Here American Specialty has not shown that Axis's second amended complaint is "so vague and ambiguous" that it cannot reasonably be expected to respond. While American Specialty argues that the second amended complaint lacks particularity despite its "volume," in under twenty pages it details a business relationship between two sophisticated entities and the facts giving rise to this dispute which began as early as 2013. (See ECF 31 ¶ 58). Within those pages, Axis clearly identifies the parties—itself and American Specialty—and the contract at issue here—the PMA, which incorporates the UGA and the Claims Agreement.

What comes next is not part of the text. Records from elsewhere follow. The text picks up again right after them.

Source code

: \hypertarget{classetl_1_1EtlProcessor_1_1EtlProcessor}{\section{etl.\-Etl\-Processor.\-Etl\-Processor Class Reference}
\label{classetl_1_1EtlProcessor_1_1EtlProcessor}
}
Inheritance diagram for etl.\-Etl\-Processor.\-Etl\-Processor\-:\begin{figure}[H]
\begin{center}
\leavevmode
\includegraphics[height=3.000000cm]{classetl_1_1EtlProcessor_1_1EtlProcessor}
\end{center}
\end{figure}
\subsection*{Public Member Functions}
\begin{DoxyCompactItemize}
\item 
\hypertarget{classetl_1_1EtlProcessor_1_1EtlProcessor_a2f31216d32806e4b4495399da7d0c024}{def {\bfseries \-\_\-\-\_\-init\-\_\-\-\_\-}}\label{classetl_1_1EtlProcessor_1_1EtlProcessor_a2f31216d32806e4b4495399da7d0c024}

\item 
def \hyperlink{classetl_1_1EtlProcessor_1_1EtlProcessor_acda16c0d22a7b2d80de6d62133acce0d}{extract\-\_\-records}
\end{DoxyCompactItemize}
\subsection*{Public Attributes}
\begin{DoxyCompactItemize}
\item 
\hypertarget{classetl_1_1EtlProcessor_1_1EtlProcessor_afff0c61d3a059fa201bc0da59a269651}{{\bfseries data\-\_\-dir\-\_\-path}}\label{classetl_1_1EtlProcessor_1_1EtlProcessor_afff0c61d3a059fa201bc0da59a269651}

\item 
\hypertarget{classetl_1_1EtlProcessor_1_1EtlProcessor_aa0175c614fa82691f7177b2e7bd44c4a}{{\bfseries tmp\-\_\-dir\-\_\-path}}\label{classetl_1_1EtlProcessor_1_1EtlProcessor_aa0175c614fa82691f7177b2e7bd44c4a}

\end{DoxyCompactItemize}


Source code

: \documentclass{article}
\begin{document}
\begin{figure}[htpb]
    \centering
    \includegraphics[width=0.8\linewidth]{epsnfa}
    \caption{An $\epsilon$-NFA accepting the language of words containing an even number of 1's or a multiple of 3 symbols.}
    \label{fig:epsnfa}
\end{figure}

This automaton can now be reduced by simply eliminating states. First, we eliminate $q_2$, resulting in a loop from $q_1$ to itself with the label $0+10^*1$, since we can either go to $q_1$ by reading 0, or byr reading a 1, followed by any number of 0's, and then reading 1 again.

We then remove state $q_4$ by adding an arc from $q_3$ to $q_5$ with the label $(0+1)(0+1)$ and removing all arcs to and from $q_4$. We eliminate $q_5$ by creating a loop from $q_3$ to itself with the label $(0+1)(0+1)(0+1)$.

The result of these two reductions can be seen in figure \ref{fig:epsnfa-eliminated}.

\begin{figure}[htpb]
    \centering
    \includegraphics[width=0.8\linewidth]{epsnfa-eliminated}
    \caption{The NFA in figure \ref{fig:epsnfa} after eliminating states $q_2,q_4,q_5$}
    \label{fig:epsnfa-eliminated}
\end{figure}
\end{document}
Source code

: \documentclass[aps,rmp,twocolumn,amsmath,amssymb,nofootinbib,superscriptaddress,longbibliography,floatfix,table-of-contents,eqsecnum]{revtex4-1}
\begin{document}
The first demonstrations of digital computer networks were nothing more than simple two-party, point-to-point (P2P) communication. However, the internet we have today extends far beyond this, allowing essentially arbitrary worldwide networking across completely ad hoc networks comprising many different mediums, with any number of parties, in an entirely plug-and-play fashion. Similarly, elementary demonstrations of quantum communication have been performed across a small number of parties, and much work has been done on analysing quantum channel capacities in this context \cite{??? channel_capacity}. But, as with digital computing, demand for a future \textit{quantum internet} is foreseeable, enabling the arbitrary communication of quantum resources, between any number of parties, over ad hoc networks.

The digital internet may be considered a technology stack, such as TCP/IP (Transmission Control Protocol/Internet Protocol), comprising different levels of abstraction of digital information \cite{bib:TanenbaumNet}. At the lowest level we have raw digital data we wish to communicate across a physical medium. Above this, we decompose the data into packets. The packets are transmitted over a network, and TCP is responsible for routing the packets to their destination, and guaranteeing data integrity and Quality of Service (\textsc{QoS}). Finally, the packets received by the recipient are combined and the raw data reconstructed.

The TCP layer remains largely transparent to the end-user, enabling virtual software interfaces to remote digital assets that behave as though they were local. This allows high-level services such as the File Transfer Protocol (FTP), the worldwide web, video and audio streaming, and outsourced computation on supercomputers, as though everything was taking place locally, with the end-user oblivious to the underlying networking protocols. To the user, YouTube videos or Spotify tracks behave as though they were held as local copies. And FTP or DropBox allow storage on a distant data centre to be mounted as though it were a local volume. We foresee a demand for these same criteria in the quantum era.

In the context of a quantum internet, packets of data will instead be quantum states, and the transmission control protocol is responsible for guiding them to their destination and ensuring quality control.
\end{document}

Further, American Specialty has not been left to guess as to what contract and conduct are at issue. Though American Specialty initially appeared confused as to what agreement was at issue, (see ECF 35 at 1 ("Axis's Second Amended Complaint mentions a variety of different contracts, agreements, and documents, including the Program Manager Agreement (PMA), Underwriting Guidelines, Claims Agreement, The Team's 2013 Insurance Program, American Specialty's Excess Policy Proposal, and American Specialty's Excess Policy Binder")), by its reply American Specialty admits that there are only three "alleged agreements—the [PMA], the [UGA], and the Claims Agreement." (ECF 39 at 2). Additionally, as already noted, Paragraphs 58-128 of the second amended complaint provide a narrative detailing American Specialty's alleged conduct which gave rise to the present dispute. Still more, Axis summarizes its breach of contract claim in paragraph 136. Thus, even though Axis does not specifically cite the exact provisions of the agreements, it can hardly be said that American Specialty lacks notice as to what contract and conduct are at issue in the second amended complaint.

D. Conclusion

In summation, Axis has adequately given American Specialty notice of its breach of contract claim. As a result, American Specialty's motion for a more definite statement (ECF 34) is DENIED. American Specialty is afforded to and including November 20, 2019, to answer or otherwise respond to Axis's second amended complaint (ECF 31).

SO ORDERED.

FootNotes


1. In its motion for leave to amend, Axis also requested the Court strike much of American Specialty's answer to its initial amended complaint (ECF 14) as unresponsive. (ECF 21). The Court, after granting Axis leave to amend its complaint, denied the request to strike as moot. (ECF 30; ECF 32)
2. While American Specialty's motion is attacking the supposed ambiguity of Axis's second amended complaint, at multiple points in its motion and reply, it also takes issue with Axis's motion to strike portions of its initial answer (ECF 22). (See ECF 35 at 2; ECF 39 at 1, 1 n.1, 2, 3). There, Axis requested that the Court strike multiple paragraphs of American Specialty's answer where it had stated that the "documents speak for themselves." (ECF 22 at 5). To the extent that American Specialty is attempting to head off a motion to strike, such efforts are premature. The Court, however, cautions American Specialty that "[c]ourts have expressly held that a response indicating that a document `speaks for itself' is insufficient under the Federal Rules." Ind. Reg'l Council of Carpenters Pension Tr. Fund v. Fid. & Deposit Co. of Md., No. 2:06-CV-32-PPS-PRC, 2006 WL 3302642, at *2 (N.D. Ind. Nov. 9, 2006) (collecting cases); see Do it Best Corp. v. Heinen Hardware, LLC, No. 1:13-CV-69, 2013 WL 3421924, at *5 (N.D. Ind. July 8, 2013) (collecting cases); Cont'l Cas. Co. v. Duckson, No. 11-CV-00459, 2011 WL 2293873, at *2 (N.D. Ill. June 9, 2011); Rudzinski v. Metro. Life Ins. Co., No. 05C 0474, 05 C 0474, 2007 WL 2973830, at *4 (N.D. Ill. Oct. 4, 2007) ("[T]his device is frequently, and improperly, employed by lawyers who would prefer not to admit something that is alleged about a document in a complaint." (citing State Farm Mut. Auto. Ins. Co. v. Riley, 199 F.R.D. 276 (N.D. Ill. 2001))).